Proviamo a fare un distinguo: tra quelli che provano antipatie per certe piante, e quelli che invece non sopportano di vederle coltivate male o nel posto sbagliato. Ecco, io appartengo a questo secondo gruppo, me ne sono accorto anni fa, da quando nel cantiere di un giardino in Liguria mi si è chiarito il preconcetto di erbaccia: avevo chiesto a un giardiniere di togliere una brutta rosa soffocata dall’incuria per fare spazio a un corbezzolo che avanzava dal bosco e lui, intimidito dal mio interesse per le piante selvatiche mi chiese: «Ma questa è una pianta?» In quella criptica domanda si esplicitano molti pregiudizi botanici. In un altro luogo mi è capitato di non fare a tempo ad ammirare il vigore di un tappeto di mughetti che il proprietario li aveva fatti togliere per facilitare il taglio del prato.

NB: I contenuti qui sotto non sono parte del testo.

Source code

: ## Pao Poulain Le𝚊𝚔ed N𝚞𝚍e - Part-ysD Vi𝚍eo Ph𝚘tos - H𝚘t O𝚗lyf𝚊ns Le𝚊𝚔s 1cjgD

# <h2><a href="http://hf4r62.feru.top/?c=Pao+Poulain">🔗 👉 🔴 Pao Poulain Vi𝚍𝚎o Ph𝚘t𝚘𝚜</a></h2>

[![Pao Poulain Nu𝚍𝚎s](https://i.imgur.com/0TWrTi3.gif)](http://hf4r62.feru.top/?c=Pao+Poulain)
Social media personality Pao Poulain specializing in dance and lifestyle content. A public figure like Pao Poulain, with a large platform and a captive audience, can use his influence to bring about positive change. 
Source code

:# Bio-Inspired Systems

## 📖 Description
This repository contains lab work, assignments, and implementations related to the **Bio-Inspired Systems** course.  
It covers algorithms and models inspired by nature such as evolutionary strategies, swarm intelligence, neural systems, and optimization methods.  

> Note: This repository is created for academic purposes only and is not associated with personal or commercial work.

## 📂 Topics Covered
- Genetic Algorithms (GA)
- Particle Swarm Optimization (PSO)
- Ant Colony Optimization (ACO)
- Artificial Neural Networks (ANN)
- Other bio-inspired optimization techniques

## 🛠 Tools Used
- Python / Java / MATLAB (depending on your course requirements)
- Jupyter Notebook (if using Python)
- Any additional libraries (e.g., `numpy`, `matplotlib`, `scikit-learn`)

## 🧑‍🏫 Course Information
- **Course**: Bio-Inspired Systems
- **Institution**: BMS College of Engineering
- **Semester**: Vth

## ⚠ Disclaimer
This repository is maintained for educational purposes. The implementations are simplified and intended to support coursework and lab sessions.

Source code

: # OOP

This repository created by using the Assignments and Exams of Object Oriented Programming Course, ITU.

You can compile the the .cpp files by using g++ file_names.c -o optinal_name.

Ho visto giardinieri accanirsi contro grossi esemplari di Araucaria araucan semplicemente perchè erano passati di moda, e ho lottato per non far sostituire una graziosa siepe spontanea di biancospino e corniolo con Lonicera pileata a Nandina domestica verso cui però continuo a non avere giudizi negativi. Sento dire da anni che gli aghi di pino vanno raccolti, che le magnolie sporcano, le radici dei tigli si insinuano nella pavimentazione, il profumo della santolina è troppo intenso, i glicini perdono i fiori, attirano formiche. Le rose graffiano, le peonie fioriscono poco, e quelle gialle a testa in giù. I rampicanti portano bestie in casa, il muschio non fa crescere il prato, i narcisi d’estate seccano.
Una volta mi arrabbiavo, adesso rido e mi viene in mente la scena del film Bianca di Nanni Moretti in cui il protagonista è talmente a disagio con se stesso che, passando dal terrazzo, inizia a prendersela con i vasi di geranio: «Hai troppo sole? Poco sole? Troppa acqua? Perchè non parli? Rispondi!» Reclina il vaso su un fianco, fa cadere la terra, poi butta di sotto quello vicino con un gesto simile a quello di chi vuol mandarti a quel paese. A tutti sarà capitato di desiderare di defenestrare una pianta capricciosa, ma chi può dire di non avere mai provato l’impulso, almeno una volta, di tirare un calcio nel sedere al suo amato cane o di mandare a quel paese il datore di lavoro? Nessuna paura: l’antipatia è un sentimento spontaneo e una conseguenza culturale ed esiste anche in giardino che è il luogo d’elezione per le persone sensibili.